The current industrial relations "flavour of the day” is not only compulsory vaccination; it is also about human rights, the rights of children (Yes. They have them, too), and the yawning social gap in equality in TT. Every creed and race having an equal place is a claim generations of politicians and their followers have promised. As the politicians in Animal Farm said: “some people are more equal than others”. So we see, as we look about us at unequal street vendors trying to sell chives by the side of the road. And what about compulsory vaccinations?
The much touted Roadmap to Recovery plan according to Minister of Labour Stephan McClashie has undergone a “setback." The trade union movement’s membership has dropped from 40 per cent of the workforce to 20 per cent, one official reported. Like with everything else, the 50 per cent drop will be blamed on covid19. But if the PSA statistics are to be believed, and its membership alone is slightly above 80,000, out of a workforce of 634,000 pre lockdown.

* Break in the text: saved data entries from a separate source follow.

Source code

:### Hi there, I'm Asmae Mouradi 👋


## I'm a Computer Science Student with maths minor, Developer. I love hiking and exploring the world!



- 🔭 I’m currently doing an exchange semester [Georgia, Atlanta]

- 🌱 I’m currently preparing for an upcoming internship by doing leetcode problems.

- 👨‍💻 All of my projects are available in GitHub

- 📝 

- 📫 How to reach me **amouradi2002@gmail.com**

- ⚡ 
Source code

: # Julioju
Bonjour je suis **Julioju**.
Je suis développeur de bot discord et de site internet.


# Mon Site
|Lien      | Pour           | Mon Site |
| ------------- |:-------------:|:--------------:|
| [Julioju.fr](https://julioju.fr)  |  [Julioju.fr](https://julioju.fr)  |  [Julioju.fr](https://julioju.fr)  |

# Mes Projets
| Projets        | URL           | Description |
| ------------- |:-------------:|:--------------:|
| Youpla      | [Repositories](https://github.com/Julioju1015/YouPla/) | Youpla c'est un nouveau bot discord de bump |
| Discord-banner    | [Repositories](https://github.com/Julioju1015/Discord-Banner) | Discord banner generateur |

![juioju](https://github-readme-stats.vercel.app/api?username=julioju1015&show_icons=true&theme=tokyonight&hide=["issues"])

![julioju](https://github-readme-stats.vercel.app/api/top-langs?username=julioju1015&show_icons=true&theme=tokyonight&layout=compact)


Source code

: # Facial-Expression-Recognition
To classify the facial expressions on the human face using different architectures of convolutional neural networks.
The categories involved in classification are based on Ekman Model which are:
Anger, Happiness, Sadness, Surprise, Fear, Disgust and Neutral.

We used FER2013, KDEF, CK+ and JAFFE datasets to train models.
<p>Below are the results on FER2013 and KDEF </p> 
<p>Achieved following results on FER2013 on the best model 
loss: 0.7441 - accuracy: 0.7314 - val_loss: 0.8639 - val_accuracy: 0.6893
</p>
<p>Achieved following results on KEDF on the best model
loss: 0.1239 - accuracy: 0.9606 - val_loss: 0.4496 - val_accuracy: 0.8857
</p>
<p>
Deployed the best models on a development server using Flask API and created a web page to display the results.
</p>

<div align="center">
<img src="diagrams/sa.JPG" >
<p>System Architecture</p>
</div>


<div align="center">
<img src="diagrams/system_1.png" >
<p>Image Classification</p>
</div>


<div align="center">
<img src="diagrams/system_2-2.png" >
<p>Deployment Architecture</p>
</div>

That is almost
12 per cent of all people employed if my mathematics are correct. Is it possible my confusion arises out of web page information from the National Trade Union Centre (NATUC) website that claims 80,000 as the total trade union membership in TT at the same time that Mr Duke claims 80,000 as his own PSA membership from more than 100 government organisations? Is membership in the PSA compulsory if you are employed in any aspect of the government service? But isn’t that contrary to Section 43(5) (c) of the Industrial Relations Act? Or is that one of the many aspects of legislation that is conveniently ignored?
Perhaps the information online by NATUC was misconstrued? If 80,000 is really the membership of NATUC is the only participating member PSA? But what about Bank and General Workers Trade Union? And National Workers Trade Union? And what is left of Oilfield Workers Trade Union? Are they in favour of compulsory vaccination of their members? Or is it only the views of government workers that have union dies deducted from their salaries, and owe their secure employment to obedience to whatever Cabinet decrees?
The Industrial Court has definitively pronounced on that, to the ire of some and the complacency of others. As usual when stakeholders cannot decide they say, “the minister must decide” and the minister says: “It must be a Cabinet decision" and that august body says: “only Parliament can determine this by passing a law”.
Have you any idea how long it takes, on the average, to pass a law from conception to consultation to drafting to Cabinet approval to finding space on the parliamentary schedule to debate, to the various committee stages, to debate to amendments, back to scheduling in both lower and upper houses to enactment to structural adjustments including budgeting, to allocating responsibility to appropriate ministries, to finding money to implement, to hiring and training the implementers? On average 50 years, if it is not deliberately stalled in the committee stages both in Cabinet and in Parliament.
In the meantime life must go on. Work must resume because without it people will starve, children will slow down their intellectual development and the whole Eric Williams’s determination that children of every race, class, parentage and status must have equal opportunities will look like the fantasy it already is, where 40,000 children have already lost that stage in their essential neurobiological development. Some others will make it. Some won’t. Inequality is already growing. Which segment of the population will constitute the resented one per cent in 20 years’ time?
We will have to wait and see. There is ample evidence that vaccinations have made a difference in the death toll from covid19, and to its infection spread, hence to the ability to work of those people in the public service who opt to turn up, and of those in services deemed essential. While even the companies that manufacture the serums don’t claim it will be effective beyond two years, (which is not generally publicised) and we have no right to demand more at this stage, research will continue and lives will be saved. The question of compulsory inoculation, in the meantime, will have to go through many constitutional legal battles about human rights to choose what goes into one’s body, and, significantly, if people will be able to decide which vaccine to choose in most of the world where there is no choice.